Single out the lines of the material that contain "name" and copy them.

Records for this task:
········

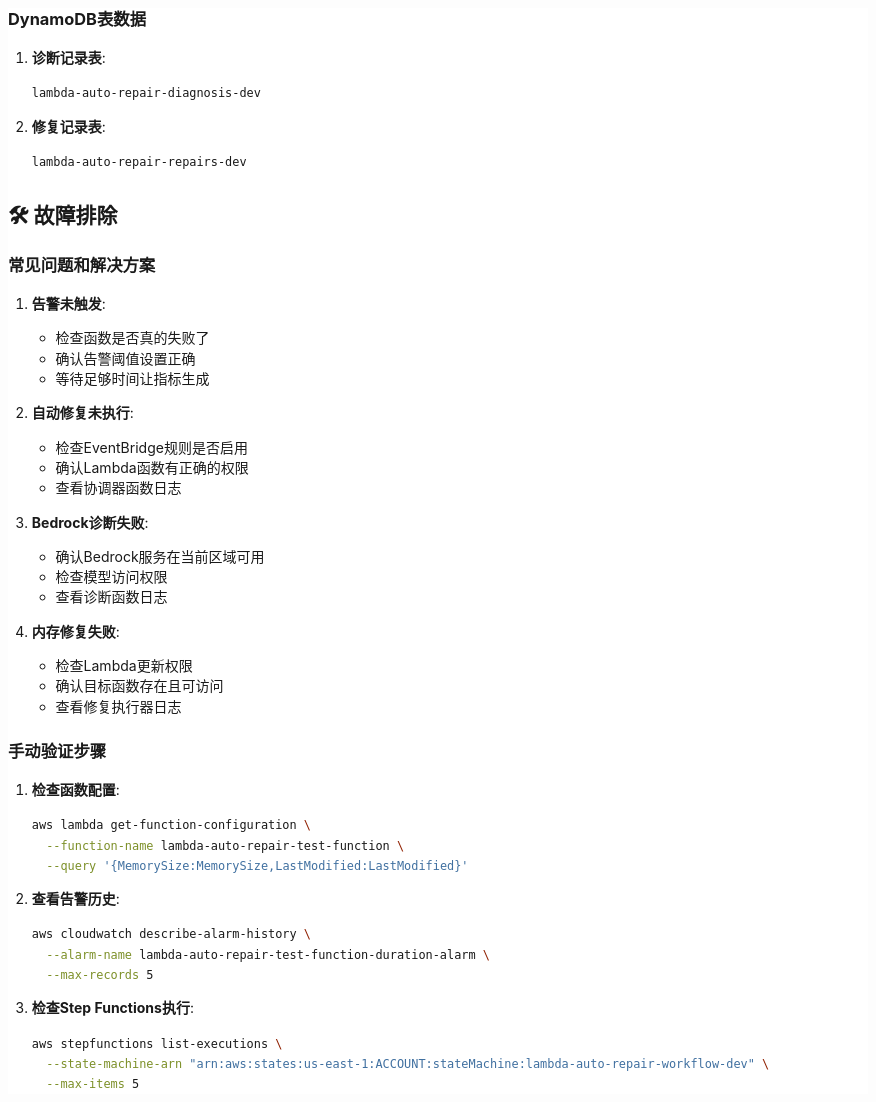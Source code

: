 ### DynamoDB表数据

1. **诊断记录表**:
   ```
   lambda-auto-repair-diagnosis-dev
   ```

2. **修复记录表**:
   ```
   lambda-auto-repair-repairs-dev
   ```

## 🛠️ 故障排除

### 常见问题和解决方案

1. **告警未触发**:
   - 检查函数是否真的失败了
   - 确认告警阈值设置正确
   - 等待足够时间让指标生成

2. **自动修复未执行**:
   - 检查EventBridge规则是否启用
   - 确认Lambda函数有正确的权限
   - 查看协调器函数日志

3. **Bedrock诊断失败**:
   - 确认Bedrock服务在当前区域可用
   - 检查模型访问权限
   - 查看诊断函数日志

4. **内存修复失败**:
   - 检查Lambda更新权限
   - 确认目标函数存在且可访问
   - 查看修复执行器日志

### 手动验证步骤

1. **检查函数配置**:
   ```bash
   aws lambda get-function-configuration \
     --function-name lambda-auto-repair-test-function \
     --query '{MemorySize:MemorySize,LastModified:LastModified}'
   ```

2. **查看告警历史**:
   ```bash
   aws cloudwatch describe-alarm-history \
     --alarm-name lambda-auto-repair-test-function-duration-alarm \
     --max-records 5
   ```

3. **检查Step Functions执行**:
   ```bash
   aws stepfunctions list-executions \
     --state-machine-arn "arn:aws:states:us-east-1:ACCOUNT:stateMachine:lambda-auto-repair-workflow-dev" \
     --max-items 5
   ```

········

Reply:
     --function-name lambda-auto-repair-test-function \
     --alarm-name lambda-auto-repair-test-function-duration-alarm \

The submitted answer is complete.